SURYA.co.id, SURABAYA - Kondisi Kusnadi Chandra (80), saat disekap oleh AJS (31), dan UMTS (38) selama setahun, diungkap Polrestabes Surabaya.
Kedua tersangka berasal dari Kabupaten Blora, Jawa Tengah,adalah orang suruhan dari pelaku utama Lisa Andriana (31), warga Kota Jakarta Utara, berdomisili di sebuah apartemen di Kecamatan Mulyorejo, Kota Surabaya,
Kusnadi adalah seorang warga Kelurahan Pacarkeling, Kecamatan Tambaksari, Kota Surabaya, sekaligus ayah dari pacar pelaku, Agus Pranoto.
Selama disandera, uang tunai korban dikuras hingga Rp 2,8 Miliar, serta sejumlah emas turut raib dicuri oleh tersangka.
Baca juga: Otak Penculikan dan Penyekapan Satu Keluarga Jombang Ditangkap di Bangkalan
Dalam video yang diunggah di akun instagram milik Kapolrestabes Surabaya Kombespol Luthfie Sulistiawan, luthfie.daily Senin (1/6/2026), AJS dan UMTS, memberikan pengakuan, saat diminta keterangan oleh Kombespol Luthfie, di Mapolrestabes Surabaya.
Kedua tersangka tersebut, mengaku dijanjikan mendapat imbalan sebesar Rp 100 juta, dan Rp 280 juta, dengan kedok awal menjaga lansia.
“Disuruh jaga lansia. Pokoknya nanti kalau ngelawan, langsung dipegangin aja. Waktu itu korban cuma Aku mau diapain ini?,” kata salah satu tersangka.
Kombespol Luthfie menanyakan awal mula AJS dan UMTS menahan korban, serta lokasi yang dipakai untuk menyembunyikan keberadaan korban.
Berdasarkan penuturan kedua tersangka, penyekapan berawal dari tersangka Lisa Andriana setelah keluar dari kamar, kemudian memberikan kode tangan memanggil para eksekutor.
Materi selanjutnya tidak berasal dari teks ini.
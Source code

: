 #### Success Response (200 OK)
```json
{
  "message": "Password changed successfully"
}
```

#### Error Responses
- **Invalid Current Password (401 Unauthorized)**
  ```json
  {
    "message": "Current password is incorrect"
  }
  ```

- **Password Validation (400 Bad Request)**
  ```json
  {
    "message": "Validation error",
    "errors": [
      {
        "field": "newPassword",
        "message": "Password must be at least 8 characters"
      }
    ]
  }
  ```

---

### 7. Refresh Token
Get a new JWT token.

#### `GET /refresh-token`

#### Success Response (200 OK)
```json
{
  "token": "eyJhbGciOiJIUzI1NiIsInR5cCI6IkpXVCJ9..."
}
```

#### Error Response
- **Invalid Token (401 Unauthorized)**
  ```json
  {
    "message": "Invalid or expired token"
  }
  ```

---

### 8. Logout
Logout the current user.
“Kami dikasih kode khusus. Terus dari belakang ngerangkul korban, lalu nidurin sambil teriak ke korban Diam kamu!,” tuturnya.
“Korban dalam posisi terlentang di kasur, dengan tangan diikat ke bawah ranjang dan mata ditutup kain. Teman saya nunggu di ruang sebelah,” imbuhnya.
Selama proses penyekapan dengan posisi tersebut, korban berada dalam kondisi terikat kurang lebih selama 5 hari.
Tak tanggung tanggung, total penyekapan berlangsung cukup lama, dengan cara berpindah pindah dari sebuah kamar 1,5 bulan, sampai ke rumah kontrakan 4,5 bulan.
“Mau minta maaf, enggak tahu kalau ternyata malah hartanya dikuras gitu.Saya perlakukan dengan baik-baik,” tandasnya.